TO DO:
Every entry below should appear in the answer exactly as written, apart from the pictures.

SOURCE DATA:
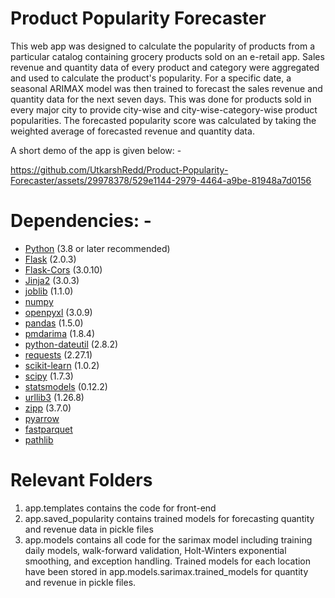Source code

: # Product Popularity Forecaster 
This web app was designed to calculate the popularity of products from a particular catalog containing grocery products sold on an e-retail app. Sales revenue and quantity data of every product and category were aggregated and used to calculate the product's popularity. For a specific date, a seasonal ARIMAX model was then trained to forecast the sales revenue and quantity data for the next seven days. This was done for products sold in every major city to provide city-wise and city-wise-category-wise product popularities. The forecasted popularity score was calculated by taking the weighted average of forecasted revenue and quantity data.

A short demo of the app is given below: -

https://github.com/UtkarshRedd/Product-Popularity-Forecaster/assets/29978378/529e1144-2979-4464-a9be-81948a7d0156


# Dependencies: -
- [Python](https://www.python.org/) (3.8 or later recommended)
- [Flask](https://flask.palletsprojects.com/en/2.1.x/) (2.0.3)
- [Flask-Cors](https://flask-cors.readthedocs.io/en/latest/) (3.0.10)
- [Jinja2](https://jinja.palletsprojects.com/) (3.0.3)
- [joblib](https://joblib.readthedocs.io/en/latest/) (1.1.0)
- [numpy](https://numpy.org/)
- [openpyxl](https://openpyxl.readthedocs.io/en/stable/) (3.0.9)
- [pandas](https://pandas.pydata.org/) (1.5.0)
- [pmdarima](https://alkaline-ml.com/pmdarima/) (1.8.4)
- [python-dateutil](https://dateutil.readthedocs.io/en/stable/) (2.8.2)
- [requests](https://requests.readthedocs.io/en/latest/) (2.27.1)
- [scikit-learn](https://scikit-learn.org/stable/) (1.0.2)
- [scipy](https://www.scipy.org/) (1.7.3)
- [statsmodels](https://www.statsmodels.org/stable/index.html) (0.12.2)
- [urllib3](https://urllib3.readthedocs.io/en/latest/) (1.26.8)
- [zipp](https://pypi.org/project/zipp/) (3.7.0)
- [pyarrow](https://arrow.apache.org/docs/python/)
- [fastparquet](https://fastparquet.readthedocs.io/en/latest/)
- [pathlib](https://docs.python.org/3/library/pathlib.html)

# Relevant Folders
1. app.templates contains the code for front-end
2. app.saved_popularity contains trained models for forecasting quantity and revenue data in pickle files
3. app.models contains all code for the sarimax model including training daily models, walk-forward validation, Holt-Winters exponential smoothing, and exception handling. Trained models for each location have been stored in app.models.sarimax.trained_models for quantity and revenue in pickle files.

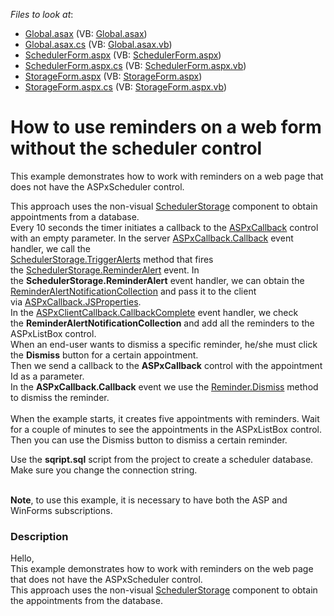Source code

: <!-- default file list -->
*Files to look at*:

* [Global.asax](./CS/T190761/Global.asax) (VB: [Global.asax](./VB/T190761/Global.asax))
* [Global.asax.cs](./CS/T190761/Global.asax.cs) (VB: [Global.asax.vb](./VB/T190761/Global.asax.vb))
* [SchedulerForm.aspx](./CS/T190761/SchedulerForm.aspx) (VB: [SchedulerForm.aspx](./VB/T190761/SchedulerForm.aspx))
* [SchedulerForm.aspx.cs](./CS/T190761/SchedulerForm.aspx.cs) (VB: [SchedulerForm.aspx.vb](./VB/T190761/SchedulerForm.aspx.vb))
* [StorageForm.aspx](./CS/T190761/StorageForm.aspx) (VB: [StorageForm.aspx](./VB/T190761/StorageForm.aspx))
* [StorageForm.aspx.cs](./CS/T190761/StorageForm.aspx.cs) (VB: [StorageForm.aspx.vb](./VB/T190761/StorageForm.aspx.vb))
<!-- default file list end -->
# How to use reminders on a web form without the scheduler control


<p>This example demonstrates how to work with reminders on a web page that does not have the ASPxScheduler control.</p>
<p>This approach uses the non-visual <a href="https://documentation.devexpress.com/#WindowsForms/clsDevExpressXtraSchedulerSchedulerStoragetopic">SchedulerStorage</a> component to obtain appointments from a database.<br />Every 10 seconds the timer initiates a callback to the <a href="https://documentation.devexpress.com/#AspNet/clsDevExpressWebASPxCallbacktopic">ASPxCallback</a> control with an empty parameter. In the server <a href="https://documentation.devexpress.com/#AspNet/DevExpressWebASPxCallback_Callbacktopic">ASPxCallback.Callback</a> event handler, we call the <br /><a href="https://documentation.devexpress.com/#CoreLibraries/DevExpressXtraSchedulerSchedulerStorageBase_TriggerAlertstopic">SchedulerStorage.TriggerAlerts</a> method that fires the <a href="https://documentation.devexpress.com/#CoreLibraries/DevExpressXtraSchedulerSchedulerStorageBase_ReminderAlerttopic">SchedulerStorage.ReminderAlert</a> event. In the <strong>SchedulerStorage.ReminderAlert</strong> event handler, we can obtain the <br /><a href="https://documentation.devexpress.com/#CoreLibraries/clsDevExpressXtraSchedulerReminderAlertNotificationCollectiontopic">ReminderAlertNotificationCollection</a> and pass it to the client via <a href="https://documentation.devexpress.com/#AspNet/DevExpressWebASPxCallback_JSPropertiestopic">ASPxCallback.JSProperties</a>.<br />In the <a href="https://documentation.devexpress.com/#AspNet/DevExpressWebScriptsASPxClientCallback_CallbackCompletetopic">ASPxClientCallback.CallbackComplete</a> event handler, we check the <strong>ReminderAlertNotificationCollection</strong> and add all the reminders to the ASPxListBox control.<br />When an end-user wants to dismiss a specific reminder, he/she must click the <strong>Dismiss</strong> button for a certain appointment.<br />Then we send a callback to the <strong>ASPxCallback</strong> control with the appointment Id as a parameter.<br />In the <strong>ASPxCallback.Callback</strong> event we use the <a href="https://documentation.devexpress.com/#CoreLibraries/DevExpressXtraSchedulerReminderBase_Dismisstopic">Reminder.Dismiss</a> method to dismiss the reminder.<br /><br />When the example starts, it creates five appointments with reminders. Wait for a couple of minutes to see the appointments in the ASPxListBox control.<br />Then you can use the Dismiss button to dismiss a certain reminder.</p>
<p>Use the <strong>sqript.sql</strong> script from the project to create a scheduler database. Make sure you change the connection string.</p>
<p><br /><strong>Note</strong>, to use this example, it is necessary to have both the ASP and WinForms subscriptions.</p>


<h3>Description</h3>

Hello,<br />This example demonstrates how to work with reminders on the web page that does not have the ASPxScheduler control.<br />This approach uses the non-visual <a href="https://documentation.devexpress.com/#WindowsForms/clsDevExpressXtraSchedulerSchedulerStoragetopic">SchedulerStorage</a>&nbsp;component to obtain the appointments from the database.

<br/>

SOLVED EXERCISE:
Source code

: # Product Popularity Forecaster 
This web app was designed to calculate the popularity of products from a particular catalog containing grocery products sold on an e-retail app. Sales revenue and quantity data of every product and category were aggregated and used to calculate the product's popularity. For a specific date, a seasonal ARIMAX model was then trained to forecast the sales revenue and quantity data for the next seven days. This was done for products sold in every major city to provide city-wise and city-wise-category-wise product popularities. The forecasted popularity score was calculated by taking the weighted average of forecasted revenue and quantity data.

A short demo of the app is given below: -

https://github.com/UtkarshRedd/Product-Popularity-Forecaster/assets/29978378/529e1144-2979-4464-a9be-81948a7d0156


# Dependencies: -
- [Python](https://www.python.org/) (3.8 or later recommended)
- [Flask](https://flask.palletsprojects.com/en/2.1.x/) (2.0.3)
- [Flask-Cors](https://flask-cors.readthedocs.io/en/latest/) (3.0.10)
- [Jinja2](https://jinja.palletsprojects.com/) (3.0.3)
- [joblib](https://joblib.readthedocs.io/en/latest/) (1.1.0)
- [numpy](https://numpy.org/)
- [openpyxl](https://openpyxl.readthedocs.io/en/stable/) (3.0.9)
- [pandas](https://pandas.pydata.org/) (1.5.0)
- [pmdarima](https://alkaline-ml.com/pmdarima/) (1.8.4)
- [python-dateutil](https://dateutil.readthedocs.io/en/stable/) (2.8.2)
- [requests](https://requests.readthedocs.io/en/latest/) (2.27.1)
- [scikit-learn](https://scikit-learn.org/stable/) (1.0.2)
- [scipy](https://www.scipy.org/) (1.7.3)
- [statsmodels](https://www.statsmodels.org/stable/index.html) (0.12.2)
- [urllib3](https://urllib3.readthedocs.io/en/latest/) (1.26.8)
- [zipp](https://pypi.org/project/zipp/) (3.7.0)
- [pyarrow](https://arrow.apache.org/docs/python/)
- [fastparquet](https://fastparquet.readthedocs.io/en/latest/)
- [pathlib](https://docs.python.org/3/library/pathlib.html)

# Relevant Folders
1. app.templates contains the code for front-end
2. app.saved_popularity contains trained models for forecasting quantity and revenue data in pickle files
3. app.models contains all code for the sarimax model including training daily models, walk-forward validation, Holt-Winters exponential smoothing, and exception handling. Trained models for each location have been stored in app.models.sarimax.trained_models for quantity and revenue in pickle files.

Source code

: <!-- default file list -->
*Files to look at*:

* [Global.asax](./CS/T190761/Global.asax) (VB: [Global.asax](./VB/T190761/Global.asax))
* [Global.asax.cs](./CS/T190761/Global.asax.cs) (VB: [Global.asax.vb](./VB/T190761/Global.asax.vb))
* [SchedulerForm.aspx](./CS/T190761/SchedulerForm.aspx) (VB: [SchedulerForm.aspx](./VB/T190761/SchedulerForm.aspx))
* [SchedulerForm.aspx.cs](./CS/T190761/SchedulerForm.aspx.cs) (VB: [SchedulerForm.aspx.vb](./VB/T190761/SchedulerForm.aspx.vb))
* [StorageForm.aspx](./CS/T190761/StorageForm.aspx) (VB: [StorageForm.aspx](./VB/T190761/StorageForm.aspx))
* [StorageForm.aspx.cs](./CS/T190761/StorageForm.aspx.cs) (VB: [StorageForm.aspx.vb](./VB/T190761/StorageForm.aspx.vb))
<!-- default file list end -->
# How to use reminders on a web form without the scheduler control


<p>This example demonstrates how to work with reminders on a web page that does not have the ASPxScheduler control.</p>
<p>This approach uses the non-visual <a href="https://documentation.devexpress.com/#WindowsForms/clsDevExpressXtraSchedulerSchedulerStoragetopic">SchedulerStorage</a> component to obtain appointments from a database.<br />Every 10 seconds the timer initiates a callback to the <a href="https://documentation.devexpress.com/#AspNet/clsDevExpressWebASPxCallbacktopic">ASPxCallback</a> control with an empty parameter. In the server <a href="https://documentation.devexpress.com/#AspNet/DevExpressWebASPxCallback_Callbacktopic">ASPxCallback.Callback</a> event handler, we call the <br /><a href="https://documentation.devexpress.com/#CoreLibraries/DevExpressXtraSchedulerSchedulerStorageBase_TriggerAlertstopic">SchedulerStorage.TriggerAlerts</a> method that fires the <a href="https://documentation.devexpress.com/#CoreLibraries/DevExpressXtraSchedulerSchedulerStorageBase_ReminderAlerttopic">SchedulerStorage.ReminderAlert</a> event. In the <strong>SchedulerStorage.ReminderAlert</strong> event handler, we can obtain the <br /><a href="https://documentation.devexpress.com/#CoreLibraries/clsDevExpressXtraSchedulerReminderAlertNotificationCollectiontopic">ReminderAlertNotificationCollection</a> and pass it to the client via <a href="https://documentation.devexpress.com/#AspNet/DevExpressWebASPxCallback_JSPropertiestopic">ASPxCallback.JSProperties</a>.<br />In the <a href="https://documentation.devexpress.com/#AspNet/DevExpressWebScriptsASPxClientCallback_CallbackCompletetopic">ASPxClientCallback.CallbackComplete</a> event handler, we check the <strong>ReminderAlertNotificationCollection</strong> and add all the reminders to the ASPxListBox control.<br />When an end-user wants to dismiss a specific reminder, he/she must click the <strong>Dismiss</strong> button for a certain appointment.<br />Then we send a callback to the <strong>ASPxCallback</strong> control with the appointment Id as a parameter.<br />In the <strong>ASPxCallback.Callback</strong> event we use the <a href="https://documentation.devexpress.com/#CoreLibraries/DevExpressXtraSchedulerReminderBase_Dismisstopic">Reminder.Dismiss</a> method to dismiss the reminder.<br /><br />When the example starts, it creates five appointments with reminders. Wait for a couple of minutes to see the appointments in the ASPxListBox control.<br />Then you can use the Dismiss button to dismiss a certain reminder.</p>
<p>Use the <strong>sqript.sql</strong> script from the project to create a scheduler database. Make sure you change the connection string.</p>
<p><br /><strong>Note</strong>, to use this example, it is necessary to have both the ASP and WinForms subscriptions.</p>


<h3>Description</h3>

Hello,<br />This example demonstrates how to work with reminders on the web page that does not have the ASPxScheduler control.<br />This approach uses the non-visual <a href="https://documentation.devexpress.com/#WindowsForms/clsDevExpressXtraSchedulerSchedulerStoragetopic">SchedulerStorage</a>&nbsp;component to obtain the appointments from the database.

<br/>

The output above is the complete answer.